» PROBLEM STATEMENT
Copy every line of the records below where the word "this" occurs.

--- DATA EXCERPTS Enclosed Below ---

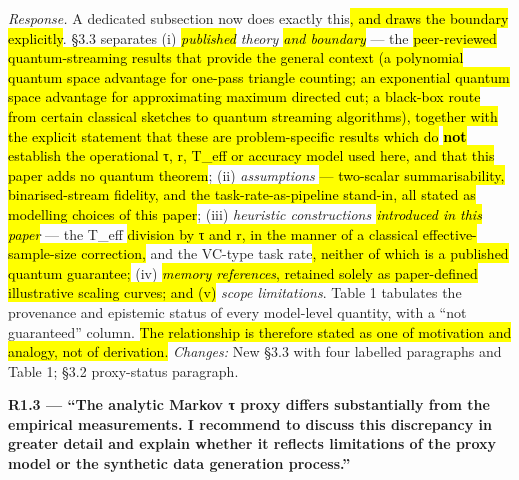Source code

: \documentclass[
  11pt,
]{article}
\providecommand{\DIFadd}[1]{\hl{#1}} %
\providecommand{\DIFdel}[1]{} %
\providecommand{\DIFaddbegin}{} %
\providecommand{\DIFaddend}{} %
\providecommand{\DIFdelbegin}{} %
\providecommand{\DIFdelend}{} %
\providecommand{\DIFaddbegin}{}
\begin{document}
\emph{Response.} A dedicated subsection now does exactly this\DIFaddbegin \DIFadd{, and draws
the boundary explicitly}\DIFaddend . §3.3 separates (i) \emph{\DIFdelbegin \DIFdel{established }\DIFdelend \DIFaddbegin \DIFadd{published }\DIFaddend theory \DIFaddbegin \DIFadd{and
boundary}\DIFaddend } --- the \DIFdelbegin \DIFdel{×R sample overhead,
O(n)-qubit memory, and task-specific O(N\^{}c) classical hardness, all
theorems of the
original framework}\DIFdelend \DIFaddbegin \DIFadd{peer-reviewed quantum-streaming results that provide
the general context (a polynomial quantum space advantage for one-pass
triangle counting; an exponential quantum space advantage for
approximating maximum directed cut; a black-box route from certain
classical sketches to quantum streaming algorithms), together with the
explicit statement that these are problem-specific results which do
}\textbf{\DIFadd{not}} \DIFadd{establish the operational τ, r, T\_eff or accuracy model
used here, and that this paper adds no quantum theorem}\DIFaddend ; (ii)
\emph{assumptions} \DIFdelbegin \DIFdel{this paper
introduces}\DIFdelend \DIFaddbegin \DIFadd{--- two-scalar summarisability, binarised-stream
fidelity, and the task-rate-as-pipeline stand-in, all stated as
modelling choices of this paper}\DIFaddend ; (iii) \emph{heuristic constructions
\DIFaddbegin \DIFadd{introduced in this paper}\DIFaddend } --- the \DIFdelbegin \DIFdel{additional τ
division in }\DIFdelend T\_eff \DIFdelbegin \DIFdel{(deliberately more pessimistic than the
framework's
own accounting, under which no crossover would exist at all) }\DIFdelend \DIFaddbegin \DIFadd{division by τ and r, in the
manner of a classical effective-sample-size correction, }\DIFaddend and the VC-type
task rate\DIFdelbegin \DIFdel{used in place of oracle-construction cost; and }\DIFdelend \DIFaddbegin \DIFadd{, neither of which is a published quantum guarantee; }\DIFaddend (iv)
\DIFaddbegin \emph{\DIFadd{memory references}}\DIFadd{, retained solely as paper-defined illustrative
scaling curves; and (v) }\DIFaddend \emph{scope limitations}. Table 1 tabulates the
provenance and epistemic status of every model-level quantity, with a
``not guaranteed'' column. \DIFaddbegin \DIFadd{The relationship is therefore stated as one
of motivation and analogy, not of derivation. }\DIFaddend \emph{Changes:} New §3.3
with four labelled paragraphs and Table 1; §3.2 proxy-status paragraph.

\textbf{R1.3 --- ``The analytic Markov τ proxy differs substantially
from the empirical measurements. I recommend to discuss this discrepancy
in greater detail and explain whether it reflects limitations of the
proxy model or the synthetic data generation process.''}
\end{document}
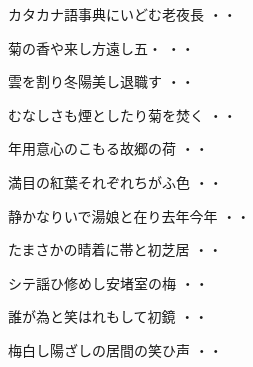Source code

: \vspace{0.6cm}
\begin{shiika}カタカナ語事典にいどむ老夜長
\hfill{・・}\end{shiika}
\vspace{0.6cm}
\begin{shiika}菊の香や来し方遠し五・
\hfill{・・}\end{shiika}
\vspace{0.6cm}
\begin{shiika}雲を割り冬陽美し退職す
\hfill{・・}\end{shiika}
\vspace{0.6cm}
\begin{shiika}むなしさも煙としたり菊を焚く
\hfill{・・}\end{shiika}
\vspace{0.6cm}
\begin{shiika}年用意心のこもる故郷の荷
\hfill{・・}\end{shiika}
\vspace{0.6cm}
\begin{shiika}満目の紅葉それぞれちがふ色
\hfill{・・}\end{shiika}
\vspace{0.6cm}
\begin{shiika}静かなりいで湯娘と在り去年今年
\hfill{・・}\end{shiika}
\vspace{0.6cm}
\begin{shiika}たまさかの晴着に帯と初芝居
\hfill{・・}\end{shiika}
\vspace{0.6cm}
\begin{shiika}シテ謡ひ修めし安堵室の梅
\hfill{・・}\end{shiika}
\vspace{0.6cm}
\begin{shiika}誰が為と笑はれもして初鏡
\hfill{・・}\end{shiika}
\vspace{0.6cm}
\begin{shiika}梅白し陽ざしの居間の笑ひ声
\hfill{・・}\end{shiika}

--- End of Enclosed DATA EXCERPTS ---

» ANSWER TO THE EXERCISE
\emph{Response.} A dedicated subsection now does exactly this\DIFaddbegin \DIFadd{, and draws
used here, and that this paper adds no quantum theorem}\DIFaddend ; (ii)
\emph{assumptions} \DIFdelbegin \DIFdel{this paper
modelling choices of this paper}\DIFaddend ; (iii) \emph{heuristic constructions
\DIFaddbegin \DIFadd{introduced in this paper}\DIFaddend } --- the \DIFdelbegin \DIFdel{additional τ
from the empirical measurements. I recommend to discuss this discrepancy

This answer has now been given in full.